A quick search on jisho.org reveals that many of the first page results of words that end with a ず are adverbs. So this type of adverb is common.

In fact, it's true (at least for these first page results) that a word is an adverb if and only if the final ず is written in kana instead of being part of the reading of a kanji.

This doesn't seem like a coincidence.

I know that ず was historically a negative conjugation (per this question), but I can't really why that would make it a common adverb ending.

Does anyone know why this might be the case?

  • Including the adverb tag in the jisho search might make it easier to navigate. And there are some adverbs where the final mora is ず but it can be written in kanji (しずしず, 静々, 静静)
    – Leebo
    Jul 23, 2020 at 3:17
  • Oooh handy.
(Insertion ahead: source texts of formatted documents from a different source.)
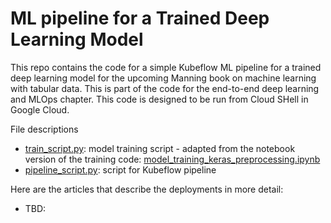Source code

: # ML pipeline for a Trained Deep Learning Model

This repo contains the code for a simple Kubeflow ML pipeline for a trained deep learning model for the upcoming Manning book on machine learning with tabular data. This is part of the code for the end-to-end deep learning and MLOps chapter. This code is designed to be run from Cloud SHell in Google Cloud.

File descriptions 

- [train_script.py](https://github.com/ryanmark1867/deep_learning_ml_pipeline/blob/master/train_script.py): model training script - adapted from the notebook version of the training code: [model_training_keras_preprocessing.ipynb](https://github.com/ryanmark1867/deep_learning_best_practices/blob/master/notebooks/model_training_keras_preprocessing.ipynb)
- [pipeline_script.py](https://github.com/ryanmark1867/deep_learning_ml_pipeline/blob/master/pipeline_script.py): script for Kubeflow pipeline

Here are the articles that describe the deployments in more detail:

- TBD:

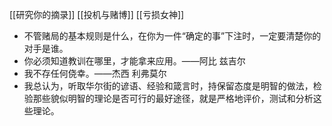 [[研究你的摘录]]
[[投机与赌博]]
[[亏损女神]]

- 不管赌局的基本规则是什么，在你为一件“确定的事”下注时，一定要清楚你的对手是谁。
- 你必须知道教训在哪里，才能拿来应用。——阿比 兹吉尔
- 我不存任何侥幸。——杰西 利弗莫尔
- 我总认为，听取华尔街的谚语、经验和箴言时，持保留态度是明智的做法，检验那些貌似明智的理论是否可行的最好途径，就是严格地评价，测试和分析这些理论。
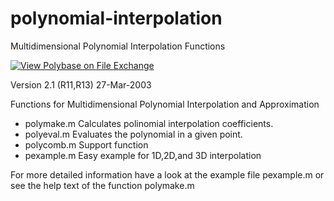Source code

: # polynomial-interpolation
Multidimensional Polynomial Interpolation Functions

[![View Polybase on File Exchange](https://www.mathworks.com/matlabcentral/images/matlab-file-exchange.svg)](https://www.mathworks.com/matlabcentral/fileexchange/15-polybase)

Version 2.1 (R11,R13)  27-Mar-2003

Functions for Multidimensional Polynomial 
Interpolation and Approximation

- polymake.m Calculates polinomial interpolation coefficients.
- polyeval.m Evaluates the polynomial in a given point.
- polycomb.m Support function
- pexample.m Easy example for 1D,2D,and 3D interpolation

For more detailed information have a look at the example file 
pexample.m or see the help text of the function polymake.m 
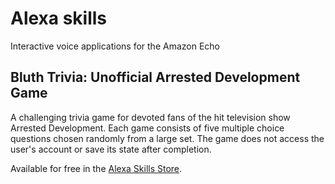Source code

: # Alexa skills

Interactive voice applications for the Amazon Echo

## Bluth Trivia: Unofficial Arrested Development Game

A challenging trivia game for devoted fans of the hit television show Arrested Development. Each game consists of five multiple choice questions chosen randomly from a large set. The game does not access the user's account or save its state after completion.
  
Available for free in the [Alexa Skills Store](https://www.amazon.com/dp/B01N7ZVXUD/ref=sr_1_1?s=digital-skills&ie=UTF8&qid=1486466209&sr=1-1&keywords=arrested+development).
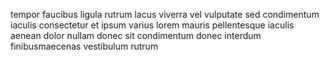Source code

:tempor faucibus ligula rutrum lacus viverra vel vulputate sed condimentum
iaculis consectetur et ipsum varius lorem mauris pellentesque iaculis aenean
dolor nullam donec sit condimentum donec interdum finibusmaecenas vestibulum
rutrum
I'll leave the linked search as is because I think it's noteworthy that there are so many first-page adverb results (7), compared to 1 for *つ and 0 for *か (just a couple random examples).
    – jrpear
    Jul 23, 2020 at 3:24

1 Answer 1


I don't think so many adverbs with ず in Japanese adverbs but I find some examples of Japanese adverbs with "ず" at the end of a word are;

Group A: ず means negative conjugation あいかわらず (as not changed) あしからず (do not treat it as bad thing) おもいがけず (as not supposed) おもわず (as not supposed)

Group B: ず is a part of Mimetic word うずうず (itchy) ぐずぐず (tardily)

Adverbs are changed shape of verb. Above Group A is changed with negative form of verbs.